▶ **EXERCISE AIM**
Among the entries that follow, count the lines that contain the word "state" and say how many there are, writing nothing else.

[Records excerpted from a collection]

++++++

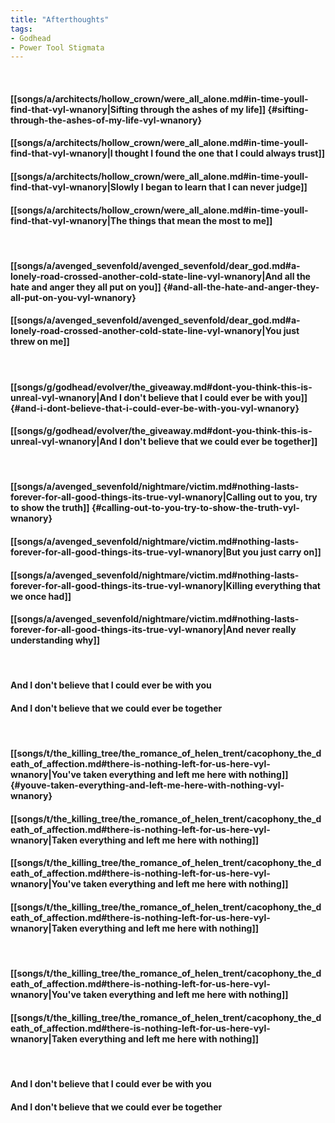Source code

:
 ```yaml
---
title: "Afterthoughts"
tags:
- Godhead
- Power Tool Stigmata
---
```

&nbsp;
#### [[songs/a/architects/hollow_crown/were_all_alone.md#in-time-youll-find-that-vyl-wnanory|Sifting through the ashes of my life]] {#sifting-through-the-ashes-of-my-life-vyl-wnanory}
#### [[songs/a/architects/hollow_crown/were_all_alone.md#in-time-youll-find-that-vyl-wnanory|I thought I found the one that I could always trust]]
#### [[songs/a/architects/hollow_crown/were_all_alone.md#in-time-youll-find-that-vyl-wnanory|Slowly I began to learn that I can never judge]]
#### [[songs/a/architects/hollow_crown/were_all_alone.md#in-time-youll-find-that-vyl-wnanory|The things that mean the most to me]]
&nbsp;
#### [[songs/a/avenged_sevenfold/avenged_sevenfold/dear_god.md#a-lonely-road-crossed-another-cold-state-line-vyl-wnanory|And all the hate and anger they all put on you]] {#and-all-the-hate-and-anger-they-all-put-on-you-vyl-wnanory}
#### [[songs/a/avenged_sevenfold/avenged_sevenfold/dear_god.md#a-lonely-road-crossed-another-cold-state-line-vyl-wnanory|You just threw on me]]
&nbsp;
#### [[songs/g/godhead/evolver/the_giveaway.md#dont-you-think-this-is-unreal-vyl-wnanory|And I don't believe that I could ever be with you]] {#and-i-dont-believe-that-i-could-ever-be-with-you-vyl-wnanory}
#### [[songs/g/godhead/evolver/the_giveaway.md#dont-you-think-this-is-unreal-vyl-wnanory|And I don't believe that we could ever be together]]
&nbsp;
#### [[songs/a/avenged_sevenfold/nightmare/victim.md#nothing-lasts-forever-for-all-good-things-its-true-vyl-wnanory|Calling out to you, try to show the truth]] {#calling-out-to-you-try-to-show-the-truth-vyl-wnanory}
#### [[songs/a/avenged_sevenfold/nightmare/victim.md#nothing-lasts-forever-for-all-good-things-its-true-vyl-wnanory|But you just carry on]]
#### [[songs/a/avenged_sevenfold/nightmare/victim.md#nothing-lasts-forever-for-all-good-things-its-true-vyl-wnanory|Killing everything that we once had]]
#### [[songs/a/avenged_sevenfold/nightmare/victim.md#nothing-lasts-forever-for-all-good-things-its-true-vyl-wnanory|And never really understanding why]]
&nbsp;
#### And I don't believe that I could ever be with you
#### And I don't believe that we could ever be together
&nbsp;
#### [[songs/t/the_killing_tree/the_romance_of_helen_trent/cacophony_the_death_of_affection.md#there-is-nothing-left-for-us-here-vyl-wnanory|You've taken everything and left me here with nothing]] {#youve-taken-everything-and-left-me-here-with-nothing-vyl-wnanory}
#### [[songs/t/the_killing_tree/the_romance_of_helen_trent/cacophony_the_death_of_affection.md#there-is-nothing-left-for-us-here-vyl-wnanory|Taken everything and left me here with nothing]]
#### [[songs/t/the_killing_tree/the_romance_of_helen_trent/cacophony_the_death_of_affection.md#there-is-nothing-left-for-us-here-vyl-wnanory|You've taken everything and left me here with nothing]]
#### [[songs/t/the_killing_tree/the_romance_of_helen_trent/cacophony_the_death_of_affection.md#there-is-nothing-left-for-us-here-vyl-wnanory|Taken everything and left me here with nothing]]
&nbsp;
#### [[songs/t/the_killing_tree/the_romance_of_helen_trent/cacophony_the_death_of_affection.md#there-is-nothing-left-for-us-here-vyl-wnanory|You've taken everything and left me here with nothing]]
#### [[songs/t/the_killing_tree/the_romance_of_helen_trent/cacophony_the_death_of_affection.md#there-is-nothing-left-for-us-here-vyl-wnanory|Taken everything and left me here with nothing]]
&nbsp;
#### And I don't believe that I could ever be with you
#### And I don't believe that we could ever be together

++++++

▶ **ANSWER TO THIS PROBLEM**
2